Can anyone verify that grandfather/ gun part? I have no idea what she's talking about, but it's more than possible that I'm less hip than a 6-year-old.

I think I have devoted an inordinate amount of blog space to the lower elementary kids I work with in the afterschool program, as opposed to the fifth graders whom I actually teach. Lest you get the mistaken impression that I aspire to teach little ones, let me clarify: I will never teach lower elementary. You may mark these words.

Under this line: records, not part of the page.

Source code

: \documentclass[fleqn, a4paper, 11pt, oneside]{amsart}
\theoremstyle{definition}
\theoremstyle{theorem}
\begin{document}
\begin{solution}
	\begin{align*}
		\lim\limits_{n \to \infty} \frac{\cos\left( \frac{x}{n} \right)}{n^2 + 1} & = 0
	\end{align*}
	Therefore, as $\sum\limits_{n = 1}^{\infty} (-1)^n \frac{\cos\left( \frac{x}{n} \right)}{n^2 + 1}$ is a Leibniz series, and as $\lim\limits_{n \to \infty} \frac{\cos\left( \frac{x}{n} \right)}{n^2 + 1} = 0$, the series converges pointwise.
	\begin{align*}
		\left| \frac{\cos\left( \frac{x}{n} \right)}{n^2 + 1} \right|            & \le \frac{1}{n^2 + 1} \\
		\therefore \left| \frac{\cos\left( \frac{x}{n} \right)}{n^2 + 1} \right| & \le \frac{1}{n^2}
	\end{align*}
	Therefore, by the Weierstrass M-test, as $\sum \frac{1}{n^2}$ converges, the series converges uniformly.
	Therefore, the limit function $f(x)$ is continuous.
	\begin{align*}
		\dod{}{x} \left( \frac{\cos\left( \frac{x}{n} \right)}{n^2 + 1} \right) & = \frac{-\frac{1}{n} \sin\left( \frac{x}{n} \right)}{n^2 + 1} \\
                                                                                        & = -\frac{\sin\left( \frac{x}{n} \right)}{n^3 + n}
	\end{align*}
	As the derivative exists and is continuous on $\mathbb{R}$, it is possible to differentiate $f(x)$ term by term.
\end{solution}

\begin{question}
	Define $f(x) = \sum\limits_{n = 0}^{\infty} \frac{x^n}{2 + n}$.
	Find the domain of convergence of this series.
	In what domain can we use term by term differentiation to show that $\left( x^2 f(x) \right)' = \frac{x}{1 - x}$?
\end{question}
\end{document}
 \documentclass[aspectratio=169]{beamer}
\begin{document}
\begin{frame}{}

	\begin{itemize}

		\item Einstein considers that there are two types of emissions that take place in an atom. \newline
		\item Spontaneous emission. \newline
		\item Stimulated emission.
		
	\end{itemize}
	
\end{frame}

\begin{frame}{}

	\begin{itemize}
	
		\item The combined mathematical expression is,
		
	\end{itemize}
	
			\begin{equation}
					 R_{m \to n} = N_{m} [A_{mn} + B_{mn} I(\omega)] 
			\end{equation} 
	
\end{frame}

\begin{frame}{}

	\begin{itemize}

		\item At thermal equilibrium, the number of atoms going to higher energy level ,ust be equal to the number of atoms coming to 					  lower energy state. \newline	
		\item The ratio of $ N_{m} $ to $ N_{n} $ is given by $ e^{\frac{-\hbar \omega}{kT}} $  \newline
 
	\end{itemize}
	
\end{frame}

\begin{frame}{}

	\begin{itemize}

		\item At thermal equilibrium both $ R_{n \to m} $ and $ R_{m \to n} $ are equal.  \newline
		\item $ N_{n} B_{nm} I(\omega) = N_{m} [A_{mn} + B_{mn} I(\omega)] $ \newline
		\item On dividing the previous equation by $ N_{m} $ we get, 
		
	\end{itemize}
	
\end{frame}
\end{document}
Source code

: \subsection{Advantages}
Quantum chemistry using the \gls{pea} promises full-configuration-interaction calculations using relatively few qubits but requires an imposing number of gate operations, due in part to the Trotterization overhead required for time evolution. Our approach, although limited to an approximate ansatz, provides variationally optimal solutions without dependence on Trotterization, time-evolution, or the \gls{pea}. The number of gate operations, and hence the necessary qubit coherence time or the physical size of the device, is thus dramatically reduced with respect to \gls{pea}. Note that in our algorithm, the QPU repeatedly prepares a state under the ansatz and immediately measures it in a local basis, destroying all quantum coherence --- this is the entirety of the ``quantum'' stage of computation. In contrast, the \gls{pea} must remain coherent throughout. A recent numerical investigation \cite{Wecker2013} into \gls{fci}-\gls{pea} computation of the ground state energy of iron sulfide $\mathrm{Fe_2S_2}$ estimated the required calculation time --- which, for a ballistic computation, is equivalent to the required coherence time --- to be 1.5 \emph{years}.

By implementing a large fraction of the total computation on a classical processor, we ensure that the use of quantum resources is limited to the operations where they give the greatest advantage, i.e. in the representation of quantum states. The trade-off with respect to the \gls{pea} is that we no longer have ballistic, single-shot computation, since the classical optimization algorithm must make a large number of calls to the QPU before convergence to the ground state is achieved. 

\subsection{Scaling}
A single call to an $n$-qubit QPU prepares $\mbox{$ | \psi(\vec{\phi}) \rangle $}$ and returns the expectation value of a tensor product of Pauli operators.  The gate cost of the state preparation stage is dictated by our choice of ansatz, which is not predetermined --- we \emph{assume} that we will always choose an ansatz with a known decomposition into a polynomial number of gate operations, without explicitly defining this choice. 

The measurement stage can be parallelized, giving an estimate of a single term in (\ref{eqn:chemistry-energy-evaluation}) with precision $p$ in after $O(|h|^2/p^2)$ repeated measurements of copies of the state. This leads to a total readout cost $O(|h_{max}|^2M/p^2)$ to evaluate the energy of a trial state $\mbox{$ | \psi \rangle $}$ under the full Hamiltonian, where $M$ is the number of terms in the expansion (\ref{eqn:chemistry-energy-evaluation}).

They're cute and all, but I could never do what K-2 teachers do. And I don't mean that in the patronizing way that people say "I could never do what you do" when really they mean "I don't want to do what you do, and I don't understand why anyone would." I think teaching children who can barely control their own bladders to read and be students is totally rad. People think of primary education as easy, compared to older grades, because the content knowledge is so basic. But that's exactly the problem. I have no idea how to conceptualize and explain something like addition. I had to confront this while trying to help a first grader with his homework last week. If you want me to teach you how to convert a fraction into a decimal using long division, no problem. I can conceptualize why that's tricky. I can predict what mistakes you will make. I can think through the process and explain to you the steps and why/ how they work. But addition? This is how I teach addition: "Add these numbers. No, I said add them. Stop. You're subtracting. Add. Are you sure you're adding?" At this point the kid is basically a random number generator. Finally he lands on the right number. "You did it!" I say, even though, as far as I know, he didn't. And we move on. Good thing he didn't have reading homework; I probably would have used a lot of expletives.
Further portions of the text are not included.